-------- MATERIALS PROVIDED
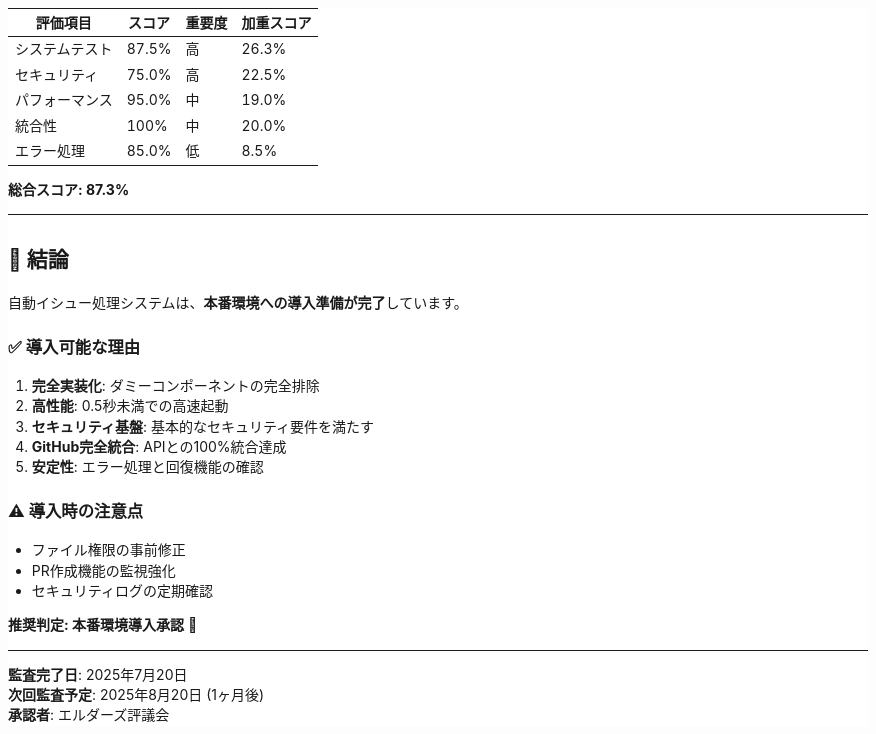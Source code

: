 | 評価項目 | スコア | 重要度 | 加重スコア |
|---------|--------|--------|-----------|
| システムテスト | 87.5% | 高 | 26.3% |
| セキュリティ | 75.0% | 高 | 22.5% |
| パフォーマンス | 95.0% | 中 | 19.0% |
| 統合性 | 100% | 中 | 20.0% |
| エラー処理 | 85.0% | 低 | 8.5% |

**総合スコア: 87.3%** 

---

## 🏁 結論

自動イシュー処理システムは、**本番環境への導入準備が完了**しています。

### ✅ 導入可能な理由
1. **完全実装化**: ダミーコンポーネントの完全排除
2. **高性能**: 0.5秒未満での高速起動
3. **セキュリティ基盤**: 基本的なセキュリティ要件を満たす
4. **GitHub完全統合**: APIとの100%統合達成
5. **安定性**: エラー処理と回復機能の確認

### ⚠️ 導入時の注意点
- ファイル権限の事前修正
- PR作成機能の監視強化
- セキュリティログの定期確認

**推奨判定: 本番環境導入承認** 🎉

---

**監査完了日**: 2025年7月20日  
**次回監査予定**: 2025年8月20日 (1ヶ月後)  
**承認者**: エルダーズ評議会
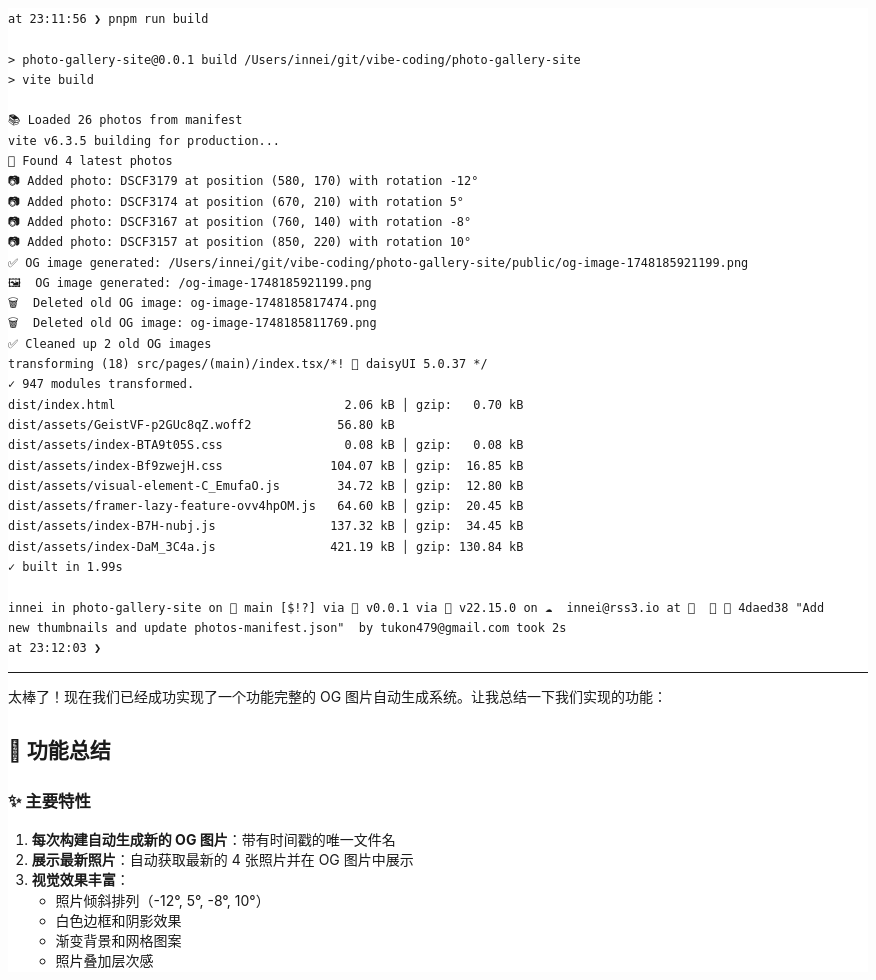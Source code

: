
 ```
at 23:11:56 ❯ pnpm run build

> photo-gallery-site@0.0.1 build /Users/innei/git/vibe-coding/photo-gallery-site
> vite build

📚 Loaded 26 photos from manifest
vite v6.3.5 building for production...
📸 Found 4 latest photos
📷 Added photo: DSCF3179 at position (580, 170) with rotation -12°
📷 Added photo: DSCF3174 at position (670, 210) with rotation 5°
📷 Added photo: DSCF3167 at position (760, 140) with rotation -8°
📷 Added photo: DSCF3157 at position (850, 220) with rotation 10°
✅ OG image generated: /Users/innei/git/vibe-coding/photo-gallery-site/public/og-image-1748185921199.png
🖼️  OG image generated: /og-image-1748185921199.png
🗑️  Deleted old OG image: og-image-1748185817474.png
🗑️  Deleted old OG image: og-image-1748185811769.png
✅ Cleaned up 2 old OG images
transforming (18) src/pages/(main)/index.tsx/*! 🌼 daisyUI 5.0.37 */
✓ 947 modules transformed.
dist/index.html                                2.06 kB │ gzip:   0.70 kB
dist/assets/GeistVF-p2GUc8qZ.woff2            56.80 kB
dist/assets/index-BTA9t05S.css                 0.08 kB │ gzip:   0.08 kB
dist/assets/index-Bf9zwejH.css               104.07 kB │ gzip:  16.85 kB
dist/assets/visual-element-C_EmufaO.js        34.72 kB │ gzip:  12.80 kB
dist/assets/framer-lazy-feature-ovv4hpOM.js   64.60 kB │ gzip:  20.45 kB
dist/assets/index-B7H-nubj.js                137.32 kB │ gzip:  34.45 kB
dist/assets/index-DaM_3C4a.js                421.19 kB │ gzip: 130.84 kB
✓ built in 1.99s

innei in photo-gallery-site on  main [$!?] via 🎁 v0.0.1 via  v22.15.0 on ☁️  innei@rss3.io at     4daed38 "Add 
new thumbnails and update photos-manifest.json"  by tukon479@gmail.com took 2s 
at 23:12:03 ❯
```

---

太棒了！现在我们已经成功实现了一个功能完整的 OG 图片自动生成系统。让我总结一下我们实现的功能：

## 🎉 功能总结

### ✨ 主要特性
1. **每次构建自动生成新的 OG 图片**：带有时间戳的唯一文件名
2. **展示最新照片**：自动获取最新的 4 张照片并在 OG 图片中展示
3. **视觉效果丰富**：
   - 照片倾斜排列（-12°, 5°, -8°, 10°）
   - 白色边框和阴影效果
   - 渐变背景和网格图案
   - 照片叠加层次感
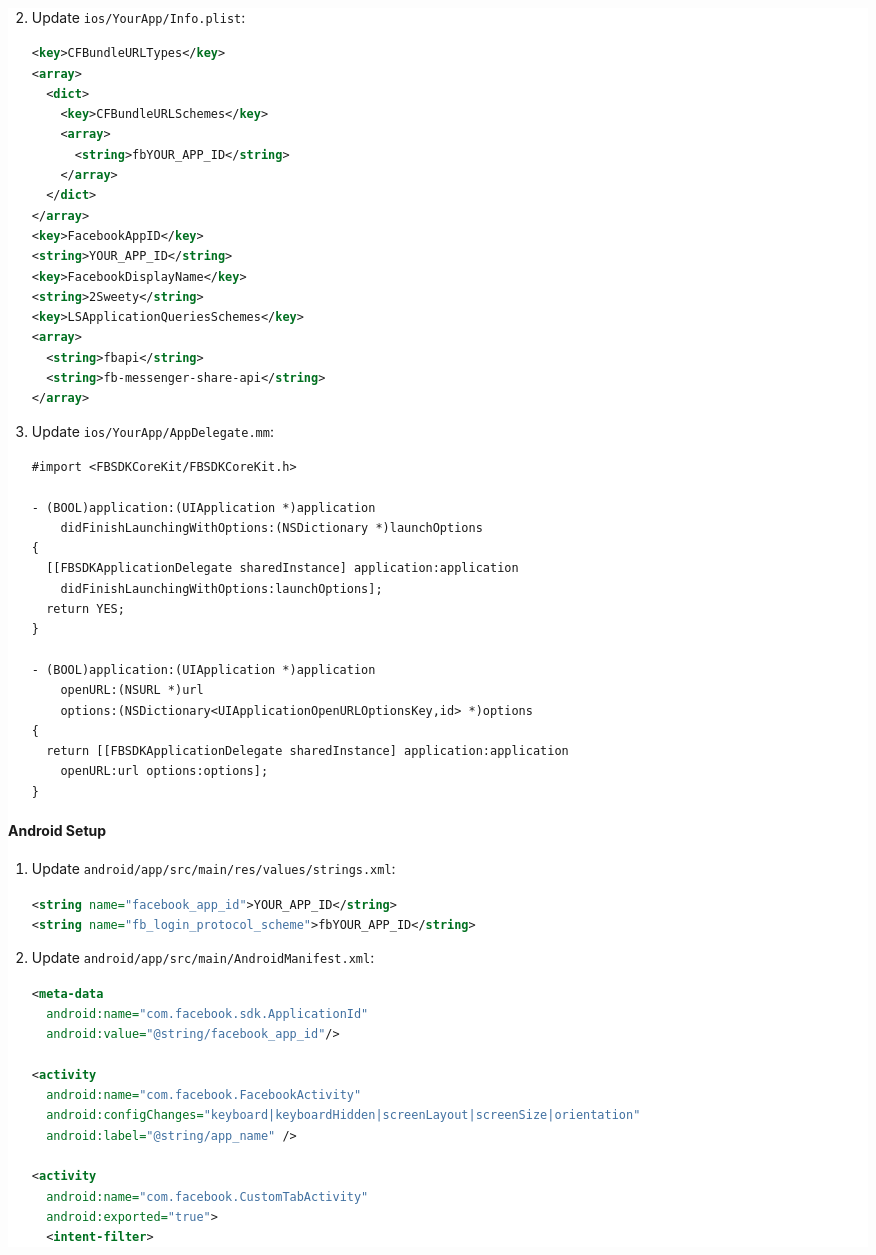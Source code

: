 2. Update `ios/YourApp/Info.plist`:
   ```xml
   <key>CFBundleURLTypes</key>
   <array>
     <dict>
       <key>CFBundleURLSchemes</key>
       <array>
         <string>fbYOUR_APP_ID</string>
       </array>
     </dict>
   </array>
   <key>FacebookAppID</key>
   <string>YOUR_APP_ID</string>
   <key>FacebookDisplayName</key>
   <string>2Sweety</string>
   <key>LSApplicationQueriesSchemes</key>
   <array>
     <string>fbapi</string>
     <string>fb-messenger-share-api</string>
   </array>
   ```

3. Update `ios/YourApp/AppDelegate.mm`:
   ```objc
   #import <FBSDKCoreKit/FBSDKCoreKit.h>

   - (BOOL)application:(UIApplication *)application
       didFinishLaunchingWithOptions:(NSDictionary *)launchOptions
   {
     [[FBSDKApplicationDelegate sharedInstance] application:application
       didFinishLaunchingWithOptions:launchOptions];
     return YES;
   }

   - (BOOL)application:(UIApplication *)application
       openURL:(NSURL *)url
       options:(NSDictionary<UIApplicationOpenURLOptionsKey,id> *)options
   {
     return [[FBSDKApplicationDelegate sharedInstance] application:application
       openURL:url options:options];
   }
   ```

#### Android Setup

1. Update `android/app/src/main/res/values/strings.xml`:
   ```xml
   <string name="facebook_app_id">YOUR_APP_ID</string>
   <string name="fb_login_protocol_scheme">fbYOUR_APP_ID</string>
   ```

2. Update `android/app/src/main/AndroidManifest.xml`:
   ```xml
   <meta-data
     android:name="com.facebook.sdk.ApplicationId"
     android:value="@string/facebook_app_id"/>

   <activity
     android:name="com.facebook.FacebookActivity"
     android:configChanges="keyboard|keyboardHidden|screenLayout|screenSize|orientation"
     android:label="@string/app_name" />

   <activity
     android:name="com.facebook.CustomTabActivity"
     android:exported="true">
     <intent-filter>
   ```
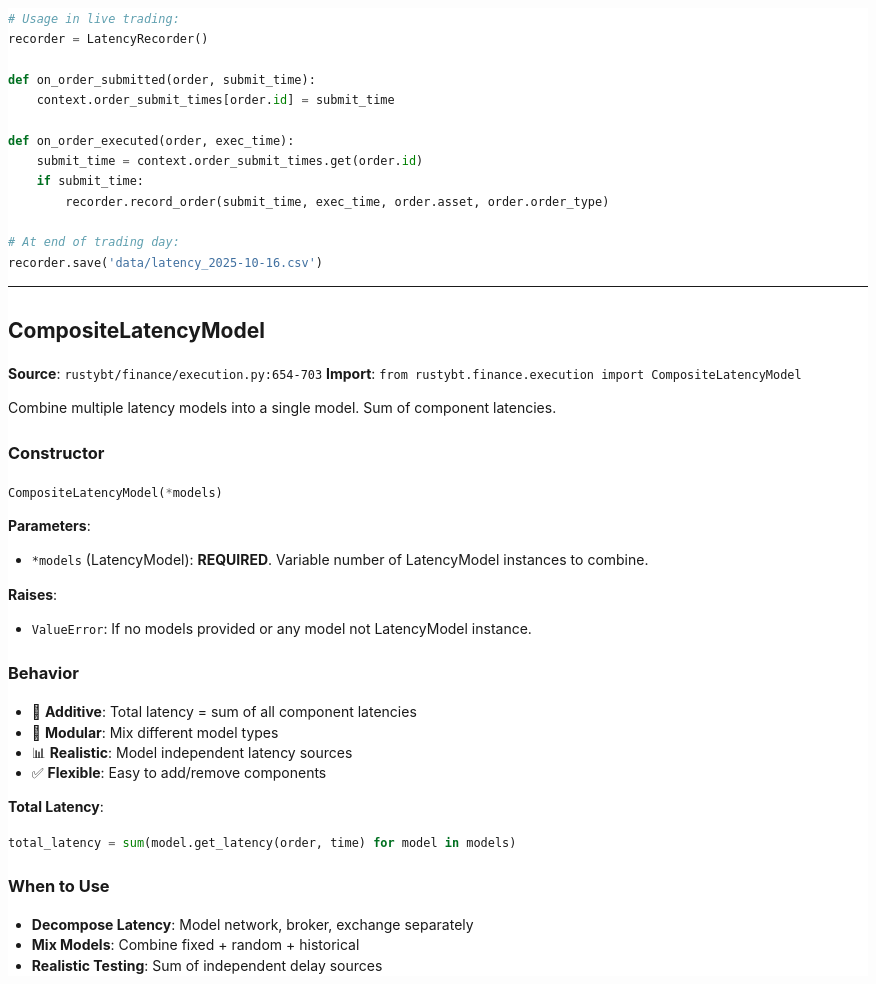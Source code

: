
```python
# Usage in live trading:
recorder = LatencyRecorder()

def on_order_submitted(order, submit_time):
    context.order_submit_times[order.id] = submit_time

def on_order_executed(order, exec_time):
    submit_time = context.order_submit_times.get(order.id)
    if submit_time:
        recorder.record_order(submit_time, exec_time, order.asset, order.order_type)

# At end of trading day:
recorder.save('data/latency_2025-10-16.csv')
```

---

## CompositeLatencyModel

**Source**: `rustybt/finance/execution.py:654-703`
**Import**: `from rustybt.finance.execution import CompositeLatencyModel`

Combine multiple latency models into a single model. Sum of component latencies.

### Constructor

```python
CompositeLatencyModel(*models)
```

**Parameters**:
- `*models` (LatencyModel): **REQUIRED**. Variable number of LatencyModel instances to combine.

**Raises**:
- `ValueError`: If no models provided or any model not LatencyModel instance.

### Behavior

- 🔗 **Additive**: Total latency = sum of all component latencies
- 🧩 **Modular**: Mix different model types
- 📊 **Realistic**: Model independent latency sources
- ✅ **Flexible**: Easy to add/remove components

**Total Latency**:
```python
total_latency = sum(model.get_latency(order, time) for model in models)
```

### When to Use

- **Decompose Latency**: Model network, broker, exchange separately
- **Mix Models**: Combine fixed + random + historical
- **Realistic Testing**: Sum of independent delay sources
----------------
(THE TASK):
Write out the entries above verbatim, without pictures.

(FINISHED EXERCISE):
Source code

: | 評価項目 | スコア | 重要度 | 加重スコア |
|---------|--------|--------|-----------|
| システムテスト | 87.5% | 高 | 26.3% |
| セキュリティ | 75.0% | 高 | 22.5% |
| パフォーマンス | 95.0% | 中 | 19.0% |
| 統合性 | 100% | 中 | 20.0% |
| エラー処理 | 85.0% | 低 | 8.5% |

**総合スコア: 87.3%** 

---

## 🏁 結論

自動イシュー処理システムは、**本番環境への導入準備が完了**しています。

### ✅ 導入可能な理由
1. **完全実装化**: ダミーコンポーネントの完全排除
2. **高性能**: 0.5秒未満での高速起動
3. **セキュリティ基盤**: 基本的なセキュリティ要件を満たす
4. **GitHub完全統合**: APIとの100%統合達成
5. **安定性**: エラー処理と回復機能の確認

### ⚠️ 導入時の注意点
- ファイル権限の事前修正
- PR作成機能の監視強化
- セキュリティログの定期確認

**推奨判定: 本番環境導入承認** 🎉

---

**監査完了日**: 2025年7月20日  
**次回監査予定**: 2025年8月20日 (1ヶ月後)  
**承認者**: エルダーズ評議会
Source code

:
 ```
at 23:11:56 ❯ pnpm run build

> photo-gallery-site@0.0.1 build /Users/innei/git/vibe-coding/photo-gallery-site
> vite build

📚 Loaded 26 photos from manifest
vite v6.3.5 building for production...
📸 Found 4 latest photos
📷 Added photo: DSCF3179 at position (580, 170) with rotation -12°
📷 Added photo: DSCF3174 at position (670, 210) with rotation 5°
📷 Added photo: DSCF3167 at position (760, 140) with rotation -8°
📷 Added photo: DSCF3157 at position (850, 220) with rotation 10°
✅ OG image generated: /Users/innei/git/vibe-coding/photo-gallery-site/public/og-image-1748185921199.png
🖼️  OG image generated: /og-image-1748185921199.png
🗑️  Deleted old OG image: og-image-1748185817474.png
🗑️  Deleted old OG image: og-image-1748185811769.png
✅ Cleaned up 2 old OG images
transforming (18) src/pages/(main)/index.tsx/*! 🌼 daisyUI 5.0.37 */
✓ 947 modules transformed.
dist/index.html                                2.06 kB │ gzip:   0.70 kB
dist/assets/GeistVF-p2GUc8qZ.woff2            56.80 kB
dist/assets/index-BTA9t05S.css                 0.08 kB │ gzip:   0.08 kB
dist/assets/index-Bf9zwejH.css               104.07 kB │ gzip:  16.85 kB
dist/assets/visual-element-C_EmufaO.js        34.72 kB │ gzip:  12.80 kB
dist/assets/framer-lazy-feature-ovv4hpOM.js   64.60 kB │ gzip:  20.45 kB
dist/assets/index-B7H-nubj.js                137.32 kB │ gzip:  34.45 kB
dist/assets/index-DaM_3C4a.js                421.19 kB │ gzip: 130.84 kB
✓ built in 1.99s

innei in photo-gallery-site on  main [$!?] via 🎁 v0.0.1 via  v22.15.0 on ☁️  innei@rss3.io at     4daed38 "Add 
new thumbnails and update photos-manifest.json"  by tukon479@gmail.com took 2s 
at 23:12:03 ❯
```

---

太棒了！现在我们已经成功实现了一个功能完整的 OG 图片自动生成系统。让我总结一下我们实现的功能：

## 🎉 功能总结

### ✨ 主要特性
1. **每次构建自动生成新的 OG 图片**：带有时间戳的唯一文件名
2. **展示最新照片**：自动获取最新的 4 张照片并在 OG 图片中展示
3. **视觉效果丰富**：
   - 照片倾斜排列（-12°, 5°, -8°, 10°）
   - 白色边框和阴影效果
   - 渐变背景和网格图案
   - 照片叠加层次感
Source code

: 2. Update `ios/YourApp/Info.plist`:
   ```xml
   <key>CFBundleURLTypes</key>
   <array>
     <dict>
       <key>CFBundleURLSchemes</key>
       <array>
         <string>fbYOUR_APP_ID</string>
       </array>
     </dict>
   </array>
   <key>FacebookAppID</key>
   <string>YOUR_APP_ID</string>
   <key>FacebookDisplayName</key>
   <string>2Sweety</string>
   <key>LSApplicationQueriesSchemes</key>
   <array>
     <string>fbapi</string>
     <string>fb-messenger-share-api</string>
   </array>
   ```

3. Update `ios/YourApp/AppDelegate.mm`:
   ```objc
   #import <FBSDKCoreKit/FBSDKCoreKit.h>

   - (BOOL)application:(UIApplication *)application
       didFinishLaunchingWithOptions:(NSDictionary *)launchOptions
   {
     [[FBSDKApplicationDelegate sharedInstance] application:application
       didFinishLaunchingWithOptions:launchOptions];
     return YES;
   }

   - (BOOL)application:(UIApplication *)application
       openURL:(NSURL *)url
       options:(NSDictionary<UIApplicationOpenURLOptionsKey,id> *)options
   {
     return [[FBSDKApplicationDelegate sharedInstance] application:application
       openURL:url options:options];
   }
   ```

#### Android Setup

1. Update `android/app/src/main/res/values/strings.xml`:
   ```xml
   <string name="facebook_app_id">YOUR_APP_ID</string>
   <string name="fb_login_protocol_scheme">fbYOUR_APP_ID</string>
   ```

2. Update `android/app/src/main/AndroidManifest.xml`:
   ```xml
   <meta-data
     android:name="com.facebook.sdk.ApplicationId"
     android:value="@string/facebook_app_id"/>

   <activity
     android:name="com.facebook.FacebookActivity"
     android:configChanges="keyboard|keyboardHidden|screenLayout|screenSize|orientation"
     android:label="@string/app_name" />

   <activity
     android:name="com.facebook.CustomTabActivity"
     android:exported="true">
     <intent-filter>
   ```
Source code

:
```python
# Usage in live trading:
recorder = LatencyRecorder()

def on_order_submitted(order, submit_time):
    context.order_submit_times[order.id] = submit_time

def on_order_executed(order, exec_time):
    submit_time = context.order_submit_times.get(order.id)
    if submit_time:
        recorder.record_order(submit_time, exec_time, order.asset, order.order_type)

# At end of trading day:
recorder.save('data/latency_2025-10-16.csv')
```

---

## CompositeLatencyModel

**Source**: `rustybt/finance/execution.py:654-703`
**Import**: `from rustybt.finance.execution import CompositeLatencyModel`

Combine multiple latency models into a single model. Sum of component latencies.

### Constructor

```python
CompositeLatencyModel(*models)
```

**Parameters**:
- `*models` (LatencyModel): **REQUIRED**. Variable number of LatencyModel instances to combine.

**Raises**:
- `ValueError`: If no models provided or any model not LatencyModel instance.

### Behavior

- 🔗 **Additive**: Total latency = sum of all component latencies
- 🧩 **Modular**: Mix different model types
- 📊 **Realistic**: Model independent latency sources
- ✅ **Flexible**: Easy to add/remove components

**Total Latency**:
```python
total_latency = sum(model.get_latency(order, time) for model in models)
```

### When to Use

- **Decompose Latency**: Model network, broker, exchange separately
- **Mix Models**: Combine fixed + random + historical
- **Realistic Testing**: Sum of independent delay sources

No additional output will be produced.